Emily associated the rug with the flat and the relationship, feeling heavy and sad. Its size meant she had nowhere to put it. She agreed he could take it on condition that if he no longer wanted it, he would return it. But when her aunt visited and saw the rug missing, she was disappointed. Now Emily feels she needs to ask for it back, a task she has been putting off. Out of duty to her aunt, she feels she probably should, sooner rather than later.
Legal and Practical Advice
James Davies, a family lawyer and partner at Blake Morgan, says the law is not designed for unmarried couples. The legal framework is grossly inadequate and very difficult to navigate. However, it is probably not worth getting lawyers involved when there is no marriage or property dispute, as legal costs can quickly dwarf the value of the asset. He recommends employing a trained mediator, which is less costly and less antagonistic, allowing both parties to set the agenda and come up with creative solutions.
Davies advises couples to enter into a cohabitation agreement before moving in together. This legally binding document details how assets and finances will be managed during the relationship and in case of a breakup. While not hugely romantic, it is worth its weight in gold in preventing future problems and can be enforced in law if needed.
Zoe, 29, who lives in the UK but was formerly based in Berlin, wishes she had signed a pre-rental agreement with her former housemate. They had gone halves on buying furniture for their flat, with a verbal agreement that if one moved out, the other would buy them out. But when Zoe decided to leave, her housemate insisted on accounting for a 4.5% per annum depreciation rate. They ended up pinging Excel spreadsheets back and forth. Frustrated, Zoe relented and allowed her ex-housemate to set the price. After she moved out, they never spoke again.
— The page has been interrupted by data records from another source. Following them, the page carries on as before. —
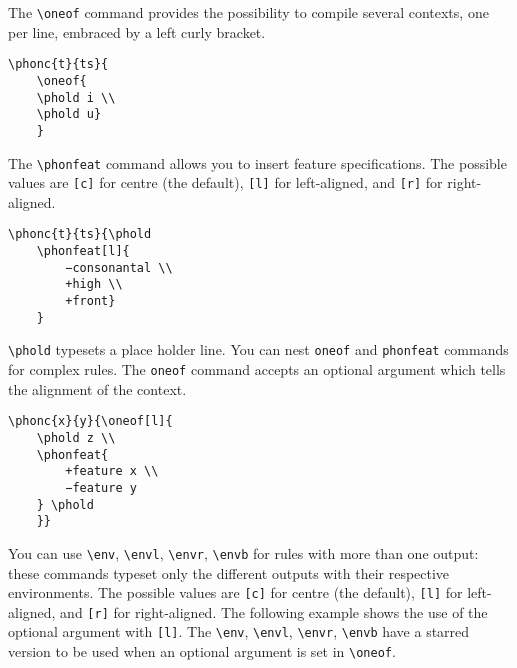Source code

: \documentclass[a4paper]{article}
\begin{document}
The \verb+\oneof+ command provides the possibility to compile several contexts, one per line, embraced by a left curly bracket.

\begin{exe}
\ex
\begin{lstlisting}
\phonc{t}{ts}{
    \oneof{
    \phold i \\
    \phold u}
    }
\end{lstlisting}
\ex {}
\end{exe}

The \verb+\phonfeat+ command allows you to insert feature specifications.
The possible values are \texttt{[c]} for centre (the default), \texttt{[l]} for left-aligned, and \texttt{[r]} for right-aligned.

\begin{exe}
\ex
\begin{lstlisting}
\phonc{t}{ts}{\phold
    \phonfeat[l]{
        −consonantal \\
        +high \\
        +front}
    }
\end{lstlisting}
\ex {}
\end{exe}

\verb+\phold+ typesets a place holder line. You can nest \verb|oneof| and \verb|phonfeat| commands for complex rules.
The \verb|oneof| command accepts an optional argument which tells the alignment of the context.

\begin{exe}
\ex
\begin{lstlisting}
\phonc{x}{y}{\oneof[l]{
    \phold z \\
    \phonfeat{
        +feature x \\
        −feature y
    } \phold
    }}
\end{lstlisting}
\ex {}
\end{exe}

You can use \verb|\env|, \verb|\envl|, \verb|\envr|, \verb|\envb| for rules with more than one output: these commands typeset only the different outputs with their respective environments.
The possible values are \texttt{[c]} for centre (the default), \texttt{[l]} for left-aligned, and \texttt{[r]} for right-aligned.
The following example shows the use of the optional argument with \texttt{[l]}.
The \verb|\env|, \verb|\envl|, \verb|\envr|, \verb|\envb| have a starred version to be used when an optional argument is set in \verb|\oneof|.
\end{document}
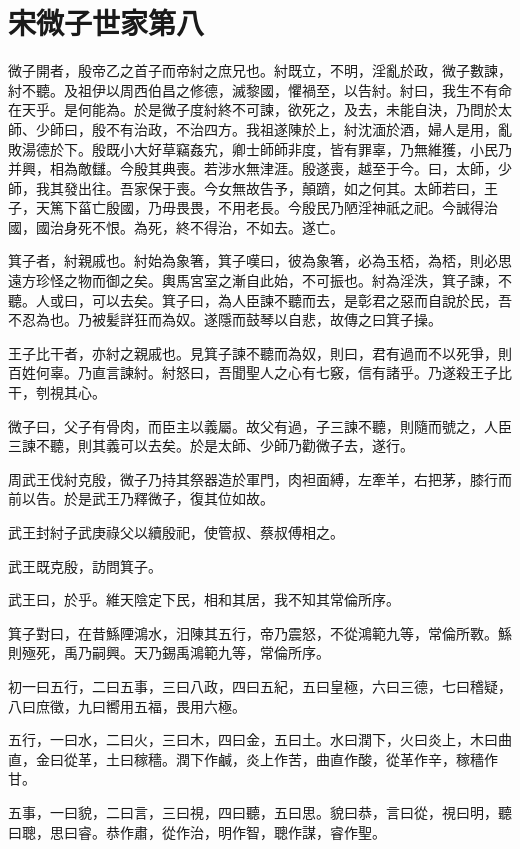 \chapter{宋微子世家第八}

微子開者，殷帝乙之首子而帝紂之庶兄也。紂既立，不明，淫亂於政，微子數諫，紂不聽。及祖伊以周西伯昌之修德，滅黎國，懼禍至，以告紂。紂曰，我生不有命在天乎。是何能為。於是微子度紂終不可諫，欲死之，及去，未能自決，乃問於太師、少師曰，殷不有治政，不治四方。我祖遂陳於上，紂沈湎於酒，婦人是用，亂敗湯德於下。殷既小大好草竊姦宄，卿士師師非度，皆有罪辜，乃無維獲，小民乃并興，相為敵讎。今殷其典喪。若涉水無津涯。殷遂喪，越至于今。曰，太師，少師，我其發出往。吾家保于喪。今女無故告予，顛躋，如之何其。太師若曰，王子，天篤下菑亡殷國，乃毋畏畏，不用老長。今殷民乃陋淫神祇之祀。今誠得治國，國治身死不恨。為死，終不得治，不如去。遂亡。

箕子者，紂親戚也。紂始為象箸，箕子嘆曰，彼為象箸，必為玉桮，為桮，則必思遠方珍怪之物而御之矣。輿馬宮室之漸自此始，不可振也。紂為淫泆，箕子諫，不聽。人或曰，可以去矣。箕子曰，為人臣諫不聽而去，是彰君之惡而自說於民，吾不忍為也。乃被髪詳狂而為奴。遂隱而鼓琴以自悲，故傳之曰箕子操。

王子比干者，亦紂之親戚也。見箕子諫不聽而為奴，則曰，君有過而不以死爭，則百姓何辜。乃直言諫紂。紂怒曰，吾聞聖人之心有七竅，信有諸乎。乃遂殺王子比干，刳視其心。

微子曰，父子有骨肉，而臣主以義屬。故父有過，子三諫不聽，則隨而號之，人臣三諫不聽，則其義可以去矣。於是太師、少師乃勸微子去，遂行。

周武王伐紂克殷，微子乃持其祭器造於軍門，肉袒面縛，左牽羊，右把茅，膝行而前以告。於是武王乃釋微子，復其位如故。

武王封紂子武庚祿父以續殷祀，使管叔、蔡叔傅相之。

武王既克殷，訪問箕子。

武王曰，於乎。維天陰定下民，相和其居，我不知其常倫所序。

箕子對曰，在昔鯀陻鴻水，汨陳其五行，帝乃震怒，不從鴻範九等，常倫所斁。鯀則殛死，禹乃嗣興。天乃錫禹鴻範九等，常倫所序。

初一曰五行，二曰五事，三曰八政，四曰五紀，五曰皇極，六曰三德，七曰稽疑，八曰庶徵，九曰嚮用五福，畏用六極。

五行，一曰水，二曰火，三曰木，四曰金，五曰土。水曰潤下，火曰炎上，木曰曲直，金曰從革，土曰稼穡。潤下作鹹，炎上作苦，曲直作酸，從革作辛，稼穡作甘。

五事，一曰貌，二曰言，三曰視，四曰聽，五曰思。貌曰恭，言曰從，視曰明，聽曰聰，思曰睿。恭作肅，從作治，明作智，聰作謀，睿作聖。

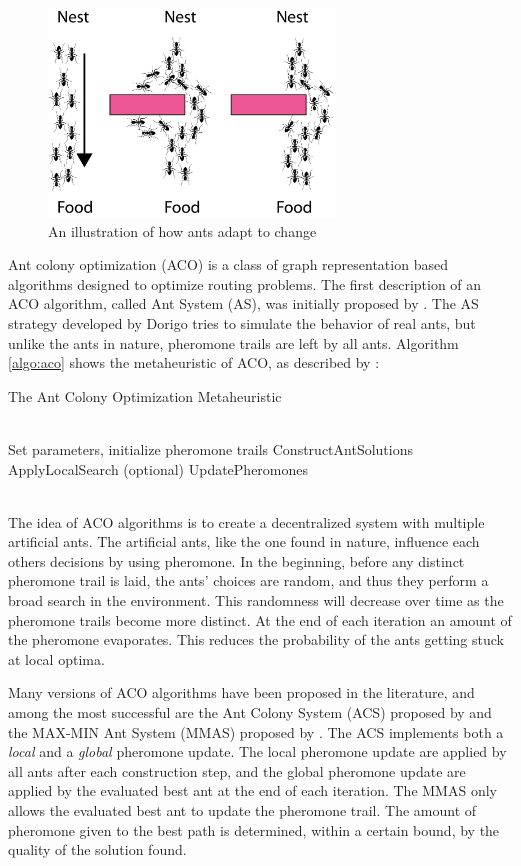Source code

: \begin{figure}[H]
  \centering
  \includegraphics[width=3in]{assets/maur.png}
  \caption{An illustration of how ants adapt to change} 
   \label{fig:ants}
\end{figure}

Ant colony optimization (ACO) is a class of graph representation based algorithms designed to optimize routing problems. The first description of an ACO algorithm, called Ant System (AS), was initially proposed by \citet{dorigo96}. The AS strategy developed by Dorigo tries to simulate the behavior of real ants, but unlike the ants in nature, pheromone trails are left by all ants. Algorithm \ref{algo:aco} shows the metaheuristic of ACO, as described by \citet{dorigo06}:
\begin{algorithm}[H]
\caption{The Ant Colony Optimization Metaheuristic}
\label{algo:aco}
\begin{algorithmic}
\\ Set parameters, initialize pheromone trails
    \State ConstructAntSolutions
    \State ApplyLocalSearch (optional)
    \State UpdatePheromones
  \EndWhile
\end{algorithmic}
\end{algorithm}
~\\

The idea of ACO algorithms is to create a decentralized system with multiple artificial ants. The artificial ants, like the one found in nature, influence each others decisions by using pheromone. In the beginning, before any distinct pheromone trail is laid, the ants' choices are random, and thus they perform a broad search in the environment. This randomness will decrease over time as the pheromone trails become more distinct. At the end of each iteration an amount of the pheromone evaporates. This reduces the probability of the ants getting stuck at local optima. 

Many versions of ACO algorithms have been proposed in the literature, and among the most successful are the Ant Colony System (ACS) proposed by \citet{dorigo97} and the MAX-MIN Ant System (MMAS) proposed by \citet{stutzle06}. The ACS implements both a \textit{local} and a \textit{global} pheromone update. The local pheromone update are applied by all ants after each construction step, and the global pheromone update are applied by the evaluated best ant at the end of each iteration. The MMAS only allows the evaluated best ant to update the pheromone trail. The amount of pheromone given to the best path is determined, within a certain bound, by the quality of the solution found.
Jade, 32, felt she had no choice but to take a financial hit when she left the Bedfordshire house she shared with her partner of five years last year. She took only a desk that was hers and left everything else, including a fridge, washing machine, and the bed and mattress she had bought prior to the relationship. She felt weird to say she was leaving and also taking the bed from underneath him. There was back and forth about random items, but because she was the one leaving, she did not want to bring all that up. Now the dust has settled, she wonders why she did not just take that or why they did not actually talk about it.
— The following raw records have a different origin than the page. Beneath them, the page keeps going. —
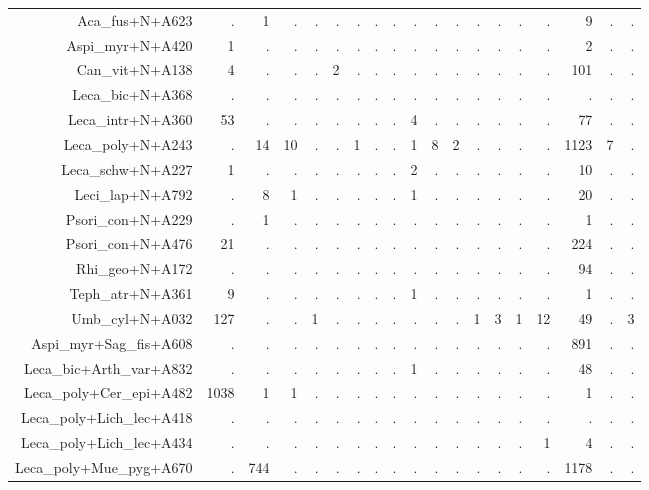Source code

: \documentclass[a4paper, 11]{article}\usepackage[]{graphicx}\usepackage[]{color}
\begin{document}
\begin{table}
\begin{tabular}{rrrrrrrrrrrrrrrrrrr}
  \hline
Aca\_fus+N+A623 & . & 1 & . & . & . & . & . & . & . & . & . & . & . & . & . & 9 & . & . \\ 
  Aspi\_myr+N+A420 & 1 & . & . & . & . & . & . & . & . & . & . & . & . & . & . & 2 & . & . \\ 
  Can\_vit+N+A138 & 4 & . & . & . & 2 & . & . & . & . & . & . & . & . & . & . & 101 & . & . \\ 
  Leca\_bic+N+A368 & . & . & . & . & . & . & . & . & . & . & . & . & . & . & . & . & . & . \\ 
  Leca\_intr+N+A360 & 53 & . & . & . & . & . & . & . & 4 & . & . & . & . & . & . & 77 & . & . \\ 
  Leca\_poly+N+A243 & . & 14 & 10 & . & . & 1 & . & . & 1 & 8 & 2 & . & . & . & . & 1123 & 7 & . \\ 
  Leca\_schw+N+A227 & 1 & . & . & . & . & . & . & . & 2 & . & . & . & . & . & . & 10 & . & . \\ 
  Leci\_lap+N+A792 & . & 8 & 1 & . & . & . & . & . & 1 & . & . & . & . & . & . & 20 & . & . \\ 
  Psori\_con+N+A229 & . & 1 & . & . & . & . & . & . & . & . & . & . & . & . & . & 1 & . & . \\ 
  Psori\_con+N+A476 & 21 & . & . & . & . & . & . & . & . & . & . & . & . & . & . & 224 & . & . \\ 
  Rhi\_geo+N+A172 & . & . & . & . & . & . & . & . & . & . & . & . & . & . & . & 94 & . & . \\ 
  Teph\_atr+N+A361 & 9 & . & . & . & . & . & . & . & 1 & . & . & . & . & . & . & 1 & . & . \\ 
  Umb\_cyl+N+A032 & 127 & . & . & 1 & . & . & . & . & . & . & . & 1 & 3 & 1 & 12 & 49 & . & 3 \\ 
  Aspi\_myr+Sag\_fis+A608 & . & . & . & . & . & . & . & . & . & . & . & . & . & . & . & 891 & . & . \\ 
  Leca\_bic+Arth\_var+A832 & . & . & . & . & . & . & . & . & 1 & . & . & . & . & . & . & 48 & . & . \\ 
  Leca\_poly+Cer\_epi+A482 & 1038 & 1 & 1 & . & . & . & . & . & . & . & . & . & . & . & . & 1 & . & . \\ 
  Leca\_poly+Lich\_lec+A418 & . & . & . & . & . & . & . & . & . & . & . & . & . & . & . & . & . & . \\ 
  Leca\_poly+Lich\_lec+A434 & . & . & . & . & . & . & . & . & . & . & . & . & . & . & 1 & 4 & . & . \\ 
  Leca\_poly+Mue\_pyg+A670 & . & 744 & . & . & . & . & . & . & . & . & . & . & . & . & . & 1178 & . & . \\ 

\end{tabular}
\end{table}
\end{document}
She is particularly sad to have lost a handmade whale-shark-shaped candle holder they bought together. They deliberated over buying it for a while, and as she was moving out, she wondered who would get the whale shark, but they did not decide. To avoid further confrontation, she left it behind. In total, she estimates the money she paid towards all the furniture and appliances left behind comes close to £5,000. She thinks it is really hard when you are not legally married, and there is no blueprint on how to be fair about possessions. You just have to be prepared to take a bit of a hit.
Jade thinks she would want clearer allocations of who owns what if she were to move in with someone again. Though it is weird to bring it up when moving in, she thinks it might be better to say: I will buy this bit, you buy that bit, and if anything happens we just take what we have paid for. In some ways, she is glad to be free of the items she chose with her ex, as they feel like part of that chapter of life, and it will be nice to have the freedom to do things differently next time.
Names and some locations have been changed.